Executives at Symantec Corp. and other security vendors say that
some of the security technologies that Microsoft plans to introduce
in Vista are making it harder for them to build products that
protect customers.
Of specific interest is Vista's PatchGuard feature that prevents
any software other than Microsoft's from adding extensions to the
Vista kernel, regardless of the intent. This is not only designed
to prevent malware from hooking the kernel for nefarious purposes,
but it should also stop third-party software from making legitimate
extensions to the kernel.
Following the May debut of Microsoft's Windows Live OneCare
antivirus, antispyware and security suite, the Redmond, Wash.,
software giant has executives at other antivirus and security
companies on edge.
"I haven't gotten any answers from the Windows engineers as to
whether this is a new policy or just something they're doing, but
at a company like Microsoft something like this usually happens
from the top down," David Thompson, CIO at Symantec, of Cupertino,
Calif., said in a recent interview. "What this does is limit our
ability to build products that are compatible with Vista. That's
bad for customers."
But it's also potentially good for Microsoft. The company for
years has relied on Symantec, McAfee Inc., Trend Micro Inc. and CA
Inc. to deliver antivirus products for Windows machines, and most
PC manufacturers preload one of these vendors' AV suites on new
computers. But that model could quickly be going by the wayside, as
Microsoft prepares to deliver Vista and works to entice consumers
to switch to Windows Live OneCare.
Other security vendors say they understand why Microsoft is doing
what it's doing with PatchGuard and similar kernel-protection
technologies, but say that the effects will likely be short-lived.
"Since many programs, including security software, use the
kernel in undocumented ways, they had a concern," said Ron O'Brien,
senior security analyst at UK-based antivirus firm Sophos plc.
"PatchGuard will serve as a deterrent for a period of time, but
will be circumvented sooner or later."
Some executives in the security industry, including Symantec CEO
John Thompson, have said that they don't fear Microsoft as a
competitor. But CIO David Thompson said the company is very aware
of the threat that Microsoft poses to its core AV business.
"We absolutely take them seriously. That's a very smart group of
people," Thompson said. "But I have a lot of confidence in our team
too. We have a very large and very loyal customer base."
PatchGuard has been available on Windows XP x64 Edition for some
time, but its inclusion in Vista will be its first wide release. In
a blog post this week discussing the kernel mode security in
Windows, Oliver Friedrichs, director of emerging technologies at
Symantec, expressed many concerns about PatchGuard and its
implications.
"Another disturbing side effect of this technology is that while
legitimate security vendors can no longer make extensions to the
Vista kernel (any attempt to circumvent these security features may
only work temporarily), researchers and attackers can, and have,
already found ways to disable and work around PatchGuard,"

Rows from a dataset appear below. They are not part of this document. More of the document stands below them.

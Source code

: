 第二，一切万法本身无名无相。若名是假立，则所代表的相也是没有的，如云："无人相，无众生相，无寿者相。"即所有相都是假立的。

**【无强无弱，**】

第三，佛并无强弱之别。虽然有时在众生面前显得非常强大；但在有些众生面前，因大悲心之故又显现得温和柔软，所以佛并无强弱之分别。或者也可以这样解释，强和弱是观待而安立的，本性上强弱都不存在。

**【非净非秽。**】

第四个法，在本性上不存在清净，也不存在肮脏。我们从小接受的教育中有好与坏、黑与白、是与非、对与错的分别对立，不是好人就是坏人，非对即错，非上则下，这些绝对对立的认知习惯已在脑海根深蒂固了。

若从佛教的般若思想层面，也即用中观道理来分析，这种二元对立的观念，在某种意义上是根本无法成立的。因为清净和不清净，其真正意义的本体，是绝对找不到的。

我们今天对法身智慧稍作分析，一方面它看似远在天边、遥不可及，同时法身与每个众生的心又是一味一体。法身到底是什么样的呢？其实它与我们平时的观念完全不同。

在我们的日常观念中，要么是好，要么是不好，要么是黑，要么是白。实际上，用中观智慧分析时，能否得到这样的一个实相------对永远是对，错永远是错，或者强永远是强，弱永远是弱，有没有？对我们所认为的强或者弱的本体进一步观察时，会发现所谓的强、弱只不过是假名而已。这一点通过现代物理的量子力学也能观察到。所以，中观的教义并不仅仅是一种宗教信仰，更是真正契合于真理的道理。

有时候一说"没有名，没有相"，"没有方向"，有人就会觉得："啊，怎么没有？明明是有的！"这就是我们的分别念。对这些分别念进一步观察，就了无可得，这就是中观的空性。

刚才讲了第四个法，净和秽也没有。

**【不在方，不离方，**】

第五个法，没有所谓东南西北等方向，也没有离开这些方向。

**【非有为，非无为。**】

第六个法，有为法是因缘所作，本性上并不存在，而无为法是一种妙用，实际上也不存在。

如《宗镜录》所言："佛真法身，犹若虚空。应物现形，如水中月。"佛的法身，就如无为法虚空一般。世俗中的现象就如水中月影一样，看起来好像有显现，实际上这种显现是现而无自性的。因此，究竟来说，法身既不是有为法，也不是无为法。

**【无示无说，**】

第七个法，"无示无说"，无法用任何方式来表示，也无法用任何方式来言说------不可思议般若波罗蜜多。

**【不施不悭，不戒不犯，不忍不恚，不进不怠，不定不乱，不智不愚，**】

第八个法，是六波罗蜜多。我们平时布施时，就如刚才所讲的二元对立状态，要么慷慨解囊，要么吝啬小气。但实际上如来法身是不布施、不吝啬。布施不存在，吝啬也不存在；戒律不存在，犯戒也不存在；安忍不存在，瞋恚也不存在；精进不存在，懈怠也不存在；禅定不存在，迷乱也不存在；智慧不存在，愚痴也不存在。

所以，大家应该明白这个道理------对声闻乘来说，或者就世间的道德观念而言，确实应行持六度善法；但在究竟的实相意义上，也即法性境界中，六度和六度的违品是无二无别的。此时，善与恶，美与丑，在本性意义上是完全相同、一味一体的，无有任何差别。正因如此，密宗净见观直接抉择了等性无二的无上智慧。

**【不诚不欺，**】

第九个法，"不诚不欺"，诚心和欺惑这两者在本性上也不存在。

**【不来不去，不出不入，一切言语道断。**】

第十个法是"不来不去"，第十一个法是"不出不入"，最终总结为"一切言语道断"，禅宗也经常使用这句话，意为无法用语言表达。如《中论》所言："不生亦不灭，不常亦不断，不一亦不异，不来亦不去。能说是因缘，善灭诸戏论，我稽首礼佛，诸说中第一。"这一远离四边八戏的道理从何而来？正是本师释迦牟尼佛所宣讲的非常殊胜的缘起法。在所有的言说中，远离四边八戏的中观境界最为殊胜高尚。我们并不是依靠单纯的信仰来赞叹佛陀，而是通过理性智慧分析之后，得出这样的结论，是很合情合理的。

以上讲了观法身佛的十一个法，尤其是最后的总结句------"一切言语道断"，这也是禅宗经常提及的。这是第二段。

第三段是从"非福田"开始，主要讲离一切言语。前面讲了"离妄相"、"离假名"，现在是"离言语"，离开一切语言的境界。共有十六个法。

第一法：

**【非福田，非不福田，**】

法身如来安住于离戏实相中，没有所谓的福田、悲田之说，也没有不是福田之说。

Friedrichs wrote. "These new technologies, along with Microsoft's
unwillingness to make compromises in this area, have serious
implications for the security industry as a whole."
A source at Microsoft, who asked not to be named, said the
company has no agenda that would justify preventing other security
vendors from making compatible products; it is simply trying to
lock down the Vista kernel as tightly as possible.